It is as though I've been cut loose, set adrift after years at anchor.
I'm sitting on the ground, leaning against the No. 82 bus stop light pole at the 65th Street transit center. I've just arrived on the outbound train and I have 20 minutes to kill before the next bus home.
Years ago -- I am unable to say exactly how long, perhaps a decade or more -- I regularly played the Asian board game Go. Every night I played a game or two on the Internet and then each week I would drive to Davis and play with members of the Davis Sacramento Go Club at Cafe Roma.
Don't recall exactly why I stopped playing. The trips to Davis were the first to end. That was just too much of an indulgence, even in an era of pre-$2 gasoline. And then I stopped playing on the Internet. It was taking up too much time.
And then I found myself without a job and playing Go again.

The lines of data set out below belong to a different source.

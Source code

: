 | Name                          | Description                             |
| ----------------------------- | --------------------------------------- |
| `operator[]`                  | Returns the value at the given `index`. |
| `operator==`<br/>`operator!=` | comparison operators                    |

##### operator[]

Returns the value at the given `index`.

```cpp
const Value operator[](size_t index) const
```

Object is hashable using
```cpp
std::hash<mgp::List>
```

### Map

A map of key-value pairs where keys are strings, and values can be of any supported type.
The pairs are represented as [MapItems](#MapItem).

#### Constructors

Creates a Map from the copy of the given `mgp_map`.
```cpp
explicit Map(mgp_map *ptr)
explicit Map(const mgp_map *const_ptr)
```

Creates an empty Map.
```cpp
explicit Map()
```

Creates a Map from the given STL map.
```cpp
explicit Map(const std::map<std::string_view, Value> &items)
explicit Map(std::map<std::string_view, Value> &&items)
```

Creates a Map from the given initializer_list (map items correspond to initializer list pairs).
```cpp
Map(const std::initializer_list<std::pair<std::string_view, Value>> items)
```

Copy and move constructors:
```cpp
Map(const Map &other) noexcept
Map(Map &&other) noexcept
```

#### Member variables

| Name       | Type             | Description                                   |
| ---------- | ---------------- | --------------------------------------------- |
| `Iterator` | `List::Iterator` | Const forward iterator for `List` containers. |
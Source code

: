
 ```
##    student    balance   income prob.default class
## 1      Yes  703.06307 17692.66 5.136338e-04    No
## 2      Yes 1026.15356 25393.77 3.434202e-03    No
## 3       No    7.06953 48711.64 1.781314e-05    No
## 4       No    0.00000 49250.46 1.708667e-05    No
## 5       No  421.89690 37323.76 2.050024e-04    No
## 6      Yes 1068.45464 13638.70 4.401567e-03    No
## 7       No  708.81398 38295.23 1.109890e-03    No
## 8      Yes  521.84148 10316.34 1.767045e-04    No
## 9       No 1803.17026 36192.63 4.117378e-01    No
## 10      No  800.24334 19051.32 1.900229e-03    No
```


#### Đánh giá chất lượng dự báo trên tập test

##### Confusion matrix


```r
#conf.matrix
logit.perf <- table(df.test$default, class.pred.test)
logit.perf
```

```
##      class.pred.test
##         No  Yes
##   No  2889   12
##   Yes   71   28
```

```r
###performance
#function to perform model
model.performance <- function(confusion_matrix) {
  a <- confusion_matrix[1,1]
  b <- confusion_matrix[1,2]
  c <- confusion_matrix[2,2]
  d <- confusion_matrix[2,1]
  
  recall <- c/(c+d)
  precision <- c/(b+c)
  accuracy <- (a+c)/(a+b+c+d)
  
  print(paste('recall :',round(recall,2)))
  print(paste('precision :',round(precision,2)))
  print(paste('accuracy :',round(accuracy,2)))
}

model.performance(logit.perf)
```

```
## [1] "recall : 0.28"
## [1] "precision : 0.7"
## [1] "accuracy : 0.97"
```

When I checked the Go club's Web site, I discovered that not only do the members now gather Mondays in Sacramento, but they meet from 6 to 10 p.m. at the Natural Foods Co-Op at Alhambra and S streets. From a transitarian perspective, that couldn't be better.
Tonight I took the No. 82 to the 65th Street light rail station and then rode the train to 29th Street. It's hardly two blocks to the co-op.
It was fun playing games in person, rather than on the Internet. I embarrassed myself in my first game, won the next two and then was schooled by a young 7-don player who was kind enough to tell me I played well, but a little too cautiously.
At 9:06, the No. 82 rolled into the transit center. I put away my notebook and boarded the bus for the ride home. It was a nice outing and it didn't require a car.